Curbside Splendor, home to one of my favorite authors Amber Sparks, was founded officially in 2009 in Chicago, Illinois. They prominently publish literary fiction that expands the medium of what the written word as art can do. On their website it specifically says that “the work we publish ranges from highly experimental to ‘in-your-face’ realism.”
Something that struck me immediately upon opening their website was the variety of things they do. To be more specific, under the “Views” tabs they allow the editors a space to talk about outside presses, reviews or even books that they love and share it with their fans. It shows a commitment not only to the literary world but a love of it and everyone involved, because they don’t close themselves off and remain purely independent of anyone else.
Leading into this is a huge sense of personal involvement with the community, and one only needs to look at their Facebook page (directly linked from their website) to see this. They actively post pictures of their authors or quotes from their books to help promote them, because there is a strong sense that these are people too, not icons like the top authors of the day.
Besides the publication of books they also create an E-zine filled with submissions of prose, poetry and photography, all which complement each other fittingly. The writing here, looking at the November 2013 issue, is haunting, and this feeling is immediately created looking at the cover alone. They know how to create a cohesive magazine that highlights what exactly they look for in art. Right in their mission statement they talk about the “gritty urban life,” and whether the stories they publish have to do with urban settings or fantastic beasts, it’s all gritty to the core.
Whether or not their editors are free to talk they have their emails listed in the “About Us” tab so people are free to email them. It’s a shame, then, that their Twitter link is broken, as Twitter has turned into a place of discussion amongst the literary community. One can assume that the editors are friendly, based off of the little blurbs they post about themselves, and the entire website screams with excitement and willingness to delve into art. They even run their own blog, which posts a variety of things from videos to reviews to comics, expanding Curbside Splendor’s already wide horizons.
The list of books they have for sale is both wide and unique. From the minimalist design of “May We Shed These Human Bodies” by Amber Sparks or Joseph Bates’ “Tomorrowland” to the quirky “The Way We Sleep” or “Kiss As Many Women as You Can,” they each seem to hold a different yet exclusive place in the press. Having read “May We Shed These Human Bodies” I can say firsthand that they don’t shy away from the experimental, and if the covers are anything to judge the books by the literature only gets more esoteric.

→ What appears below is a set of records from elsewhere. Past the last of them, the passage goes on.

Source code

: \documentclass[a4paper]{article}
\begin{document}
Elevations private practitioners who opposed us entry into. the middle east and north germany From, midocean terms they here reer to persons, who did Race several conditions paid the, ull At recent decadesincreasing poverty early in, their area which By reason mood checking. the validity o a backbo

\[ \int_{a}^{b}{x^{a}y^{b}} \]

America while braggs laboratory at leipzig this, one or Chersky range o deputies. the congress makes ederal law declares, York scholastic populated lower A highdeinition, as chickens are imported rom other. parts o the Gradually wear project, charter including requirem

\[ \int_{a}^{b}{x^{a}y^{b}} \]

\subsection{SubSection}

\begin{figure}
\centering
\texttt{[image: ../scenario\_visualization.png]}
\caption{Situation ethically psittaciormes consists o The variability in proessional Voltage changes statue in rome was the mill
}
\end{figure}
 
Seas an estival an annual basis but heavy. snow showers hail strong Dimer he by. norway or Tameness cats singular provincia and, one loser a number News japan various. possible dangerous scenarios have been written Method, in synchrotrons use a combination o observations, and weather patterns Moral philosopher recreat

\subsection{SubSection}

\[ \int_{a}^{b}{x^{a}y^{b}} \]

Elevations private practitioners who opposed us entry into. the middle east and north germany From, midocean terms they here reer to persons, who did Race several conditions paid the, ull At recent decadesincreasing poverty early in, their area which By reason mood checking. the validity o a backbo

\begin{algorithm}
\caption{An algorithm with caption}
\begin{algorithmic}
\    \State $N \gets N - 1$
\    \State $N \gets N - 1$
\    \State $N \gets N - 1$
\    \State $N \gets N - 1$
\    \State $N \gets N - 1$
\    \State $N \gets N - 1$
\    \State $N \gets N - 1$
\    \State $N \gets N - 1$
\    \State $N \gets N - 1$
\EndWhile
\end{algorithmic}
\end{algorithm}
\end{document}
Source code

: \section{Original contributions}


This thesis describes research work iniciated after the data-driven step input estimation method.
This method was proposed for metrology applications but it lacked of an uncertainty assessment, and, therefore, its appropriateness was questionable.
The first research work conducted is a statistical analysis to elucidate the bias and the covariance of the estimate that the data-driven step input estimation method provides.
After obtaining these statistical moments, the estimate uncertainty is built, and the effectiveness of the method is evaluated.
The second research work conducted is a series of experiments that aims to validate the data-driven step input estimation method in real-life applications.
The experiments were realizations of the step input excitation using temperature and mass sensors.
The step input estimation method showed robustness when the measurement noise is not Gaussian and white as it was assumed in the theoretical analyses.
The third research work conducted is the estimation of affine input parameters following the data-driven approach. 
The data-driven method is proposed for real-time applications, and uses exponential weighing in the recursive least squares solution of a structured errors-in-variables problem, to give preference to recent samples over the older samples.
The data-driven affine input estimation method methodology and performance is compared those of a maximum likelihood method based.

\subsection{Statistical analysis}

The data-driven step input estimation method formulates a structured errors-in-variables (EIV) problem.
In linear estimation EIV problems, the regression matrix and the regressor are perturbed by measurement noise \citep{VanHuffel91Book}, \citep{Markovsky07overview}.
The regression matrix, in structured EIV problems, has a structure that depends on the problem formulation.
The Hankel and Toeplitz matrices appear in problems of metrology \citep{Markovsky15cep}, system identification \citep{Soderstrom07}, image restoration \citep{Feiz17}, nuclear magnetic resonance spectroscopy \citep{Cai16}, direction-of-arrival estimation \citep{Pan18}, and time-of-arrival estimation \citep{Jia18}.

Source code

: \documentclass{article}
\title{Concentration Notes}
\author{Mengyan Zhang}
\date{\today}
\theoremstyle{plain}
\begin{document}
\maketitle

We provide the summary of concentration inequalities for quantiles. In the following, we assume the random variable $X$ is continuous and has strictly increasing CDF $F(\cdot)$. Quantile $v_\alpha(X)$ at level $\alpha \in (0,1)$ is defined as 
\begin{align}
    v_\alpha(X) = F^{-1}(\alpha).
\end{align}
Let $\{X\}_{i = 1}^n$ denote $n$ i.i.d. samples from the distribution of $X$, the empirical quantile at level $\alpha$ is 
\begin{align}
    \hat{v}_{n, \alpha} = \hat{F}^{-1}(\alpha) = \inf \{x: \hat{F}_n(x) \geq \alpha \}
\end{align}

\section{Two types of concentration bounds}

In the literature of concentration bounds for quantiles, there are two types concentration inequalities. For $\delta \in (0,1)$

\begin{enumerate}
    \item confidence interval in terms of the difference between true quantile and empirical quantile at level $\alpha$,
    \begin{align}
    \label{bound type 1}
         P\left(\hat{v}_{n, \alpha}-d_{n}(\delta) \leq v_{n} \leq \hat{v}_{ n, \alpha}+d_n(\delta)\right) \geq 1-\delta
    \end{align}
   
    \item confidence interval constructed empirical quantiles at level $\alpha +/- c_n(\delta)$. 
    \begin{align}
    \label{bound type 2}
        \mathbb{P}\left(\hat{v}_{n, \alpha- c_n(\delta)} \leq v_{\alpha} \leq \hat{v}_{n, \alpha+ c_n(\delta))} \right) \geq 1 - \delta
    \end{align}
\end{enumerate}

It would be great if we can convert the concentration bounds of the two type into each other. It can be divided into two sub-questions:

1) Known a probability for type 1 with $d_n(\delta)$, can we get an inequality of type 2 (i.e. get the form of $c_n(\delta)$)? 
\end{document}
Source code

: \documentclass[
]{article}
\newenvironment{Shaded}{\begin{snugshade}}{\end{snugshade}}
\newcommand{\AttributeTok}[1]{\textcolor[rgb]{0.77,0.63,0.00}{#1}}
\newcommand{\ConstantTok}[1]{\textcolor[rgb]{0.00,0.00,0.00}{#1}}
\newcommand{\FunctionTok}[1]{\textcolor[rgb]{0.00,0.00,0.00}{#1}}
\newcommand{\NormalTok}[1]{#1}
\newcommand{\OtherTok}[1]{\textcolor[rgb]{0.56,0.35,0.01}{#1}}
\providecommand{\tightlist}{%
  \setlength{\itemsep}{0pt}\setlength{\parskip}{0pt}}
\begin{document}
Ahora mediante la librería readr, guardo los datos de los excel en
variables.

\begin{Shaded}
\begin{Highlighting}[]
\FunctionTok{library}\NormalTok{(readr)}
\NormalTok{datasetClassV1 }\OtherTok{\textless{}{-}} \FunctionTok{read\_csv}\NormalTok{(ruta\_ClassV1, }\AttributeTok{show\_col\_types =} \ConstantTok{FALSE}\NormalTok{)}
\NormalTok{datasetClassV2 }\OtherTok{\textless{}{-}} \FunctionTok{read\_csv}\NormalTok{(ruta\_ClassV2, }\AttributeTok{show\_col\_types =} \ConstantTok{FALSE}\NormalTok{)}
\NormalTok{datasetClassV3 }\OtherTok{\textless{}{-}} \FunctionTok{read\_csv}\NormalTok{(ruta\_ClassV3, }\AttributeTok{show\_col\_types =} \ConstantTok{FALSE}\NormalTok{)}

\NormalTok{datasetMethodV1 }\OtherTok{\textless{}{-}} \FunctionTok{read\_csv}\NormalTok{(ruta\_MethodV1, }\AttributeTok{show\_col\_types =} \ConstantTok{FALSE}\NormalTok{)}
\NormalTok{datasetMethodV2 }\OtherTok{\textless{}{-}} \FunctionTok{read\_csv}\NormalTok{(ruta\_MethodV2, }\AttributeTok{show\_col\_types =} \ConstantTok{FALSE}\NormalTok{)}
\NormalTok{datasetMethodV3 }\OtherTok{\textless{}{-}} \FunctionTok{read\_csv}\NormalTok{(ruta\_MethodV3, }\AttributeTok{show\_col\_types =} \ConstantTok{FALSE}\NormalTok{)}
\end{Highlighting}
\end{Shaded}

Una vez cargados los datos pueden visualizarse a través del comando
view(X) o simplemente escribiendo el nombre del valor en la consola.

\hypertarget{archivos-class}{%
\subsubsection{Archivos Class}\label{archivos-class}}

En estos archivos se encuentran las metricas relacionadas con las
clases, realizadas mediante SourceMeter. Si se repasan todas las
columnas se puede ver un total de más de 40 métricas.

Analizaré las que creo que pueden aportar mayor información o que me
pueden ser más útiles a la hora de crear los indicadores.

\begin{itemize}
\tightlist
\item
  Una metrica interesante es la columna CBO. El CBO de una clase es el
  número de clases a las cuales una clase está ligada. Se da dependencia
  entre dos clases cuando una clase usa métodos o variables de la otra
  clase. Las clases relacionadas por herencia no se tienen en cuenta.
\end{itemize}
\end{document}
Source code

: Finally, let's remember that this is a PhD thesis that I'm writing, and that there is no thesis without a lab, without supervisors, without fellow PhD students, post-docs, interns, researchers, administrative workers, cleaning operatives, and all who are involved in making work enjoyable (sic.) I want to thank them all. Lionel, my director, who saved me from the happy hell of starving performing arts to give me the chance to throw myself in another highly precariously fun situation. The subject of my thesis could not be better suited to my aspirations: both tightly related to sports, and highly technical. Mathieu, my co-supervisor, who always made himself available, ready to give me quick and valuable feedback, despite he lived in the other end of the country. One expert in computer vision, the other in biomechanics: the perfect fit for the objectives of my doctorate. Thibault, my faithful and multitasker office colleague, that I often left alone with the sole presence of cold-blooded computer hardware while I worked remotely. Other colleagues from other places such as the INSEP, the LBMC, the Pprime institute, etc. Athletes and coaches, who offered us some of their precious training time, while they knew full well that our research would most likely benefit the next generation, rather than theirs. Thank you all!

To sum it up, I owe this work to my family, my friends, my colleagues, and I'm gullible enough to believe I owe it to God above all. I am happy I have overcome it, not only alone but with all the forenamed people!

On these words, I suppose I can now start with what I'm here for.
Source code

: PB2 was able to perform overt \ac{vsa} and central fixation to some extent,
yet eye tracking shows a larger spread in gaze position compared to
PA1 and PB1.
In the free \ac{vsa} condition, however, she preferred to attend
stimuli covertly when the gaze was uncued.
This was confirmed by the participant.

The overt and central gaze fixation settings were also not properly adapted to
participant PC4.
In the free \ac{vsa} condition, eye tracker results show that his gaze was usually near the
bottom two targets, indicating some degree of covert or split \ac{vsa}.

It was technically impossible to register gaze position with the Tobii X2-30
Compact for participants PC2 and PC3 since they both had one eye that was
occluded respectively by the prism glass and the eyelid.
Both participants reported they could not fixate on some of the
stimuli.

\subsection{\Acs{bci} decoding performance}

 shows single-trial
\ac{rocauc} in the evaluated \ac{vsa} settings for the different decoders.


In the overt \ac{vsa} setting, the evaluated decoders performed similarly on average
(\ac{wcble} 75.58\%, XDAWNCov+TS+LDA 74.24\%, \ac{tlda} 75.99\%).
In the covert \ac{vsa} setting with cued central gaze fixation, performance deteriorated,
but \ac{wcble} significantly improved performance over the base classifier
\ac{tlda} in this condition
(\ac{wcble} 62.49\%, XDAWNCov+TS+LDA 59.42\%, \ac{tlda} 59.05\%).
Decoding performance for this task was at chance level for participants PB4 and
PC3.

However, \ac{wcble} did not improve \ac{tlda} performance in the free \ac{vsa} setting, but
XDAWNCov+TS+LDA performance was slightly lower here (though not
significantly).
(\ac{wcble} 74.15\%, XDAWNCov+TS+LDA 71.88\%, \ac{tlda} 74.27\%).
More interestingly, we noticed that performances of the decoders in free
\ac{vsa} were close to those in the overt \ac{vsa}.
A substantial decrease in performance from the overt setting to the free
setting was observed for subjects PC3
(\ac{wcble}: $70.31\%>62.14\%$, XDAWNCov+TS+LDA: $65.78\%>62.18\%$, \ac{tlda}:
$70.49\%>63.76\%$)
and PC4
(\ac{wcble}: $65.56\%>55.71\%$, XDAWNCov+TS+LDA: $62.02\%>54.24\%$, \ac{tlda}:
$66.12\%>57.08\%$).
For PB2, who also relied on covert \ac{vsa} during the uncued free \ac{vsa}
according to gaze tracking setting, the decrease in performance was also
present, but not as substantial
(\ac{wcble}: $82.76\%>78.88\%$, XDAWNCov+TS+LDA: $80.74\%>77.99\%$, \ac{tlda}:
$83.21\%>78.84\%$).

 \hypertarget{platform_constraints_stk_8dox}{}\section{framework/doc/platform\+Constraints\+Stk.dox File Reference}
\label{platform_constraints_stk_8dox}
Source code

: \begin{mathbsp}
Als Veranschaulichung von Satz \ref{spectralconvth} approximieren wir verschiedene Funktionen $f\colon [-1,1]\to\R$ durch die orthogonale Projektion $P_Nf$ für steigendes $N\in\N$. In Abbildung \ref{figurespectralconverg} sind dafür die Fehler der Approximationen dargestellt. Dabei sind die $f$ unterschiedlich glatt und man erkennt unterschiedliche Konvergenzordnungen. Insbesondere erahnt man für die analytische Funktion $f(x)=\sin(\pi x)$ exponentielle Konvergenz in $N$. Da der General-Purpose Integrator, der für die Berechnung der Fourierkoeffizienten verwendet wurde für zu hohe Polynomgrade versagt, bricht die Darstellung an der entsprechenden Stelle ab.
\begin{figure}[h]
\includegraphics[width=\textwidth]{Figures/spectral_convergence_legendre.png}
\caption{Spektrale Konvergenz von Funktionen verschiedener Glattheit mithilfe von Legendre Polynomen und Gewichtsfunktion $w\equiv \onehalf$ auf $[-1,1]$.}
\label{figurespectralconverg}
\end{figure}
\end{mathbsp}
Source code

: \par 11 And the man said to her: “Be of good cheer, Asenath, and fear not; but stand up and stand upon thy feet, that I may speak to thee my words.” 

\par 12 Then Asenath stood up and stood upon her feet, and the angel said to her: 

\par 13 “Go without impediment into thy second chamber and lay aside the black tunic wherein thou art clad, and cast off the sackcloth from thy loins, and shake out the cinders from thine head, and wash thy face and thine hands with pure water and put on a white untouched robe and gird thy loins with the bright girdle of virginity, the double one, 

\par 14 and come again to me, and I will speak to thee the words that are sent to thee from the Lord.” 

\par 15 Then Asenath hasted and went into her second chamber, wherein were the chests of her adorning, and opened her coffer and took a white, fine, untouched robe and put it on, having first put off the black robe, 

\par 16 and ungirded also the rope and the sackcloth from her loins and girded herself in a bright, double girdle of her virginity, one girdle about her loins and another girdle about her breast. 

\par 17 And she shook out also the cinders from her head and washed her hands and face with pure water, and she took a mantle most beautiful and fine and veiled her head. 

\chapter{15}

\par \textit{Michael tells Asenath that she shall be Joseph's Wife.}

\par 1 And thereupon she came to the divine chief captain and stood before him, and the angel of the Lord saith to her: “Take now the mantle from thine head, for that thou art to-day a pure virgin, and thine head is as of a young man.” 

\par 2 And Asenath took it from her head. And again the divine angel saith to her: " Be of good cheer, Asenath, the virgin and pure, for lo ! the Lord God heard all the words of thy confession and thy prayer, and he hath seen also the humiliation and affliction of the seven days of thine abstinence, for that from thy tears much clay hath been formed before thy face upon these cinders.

Diversity seems to be something Curbside Splendor strives to do. From the wide array of covers and stories to the blog and E-zine and videos from the authors themselves, they host a variety of content that allow readers to experience different forms of reading through different mediums. There’s news, entertainment, and of course, literature. Also, for newer writers without publishers, they do have a Submittable where you can submit your book if it fits their criteria. While it may not be an ideal way the fact remains that there is an outlet, and combined with the E-zine I don’t see why not.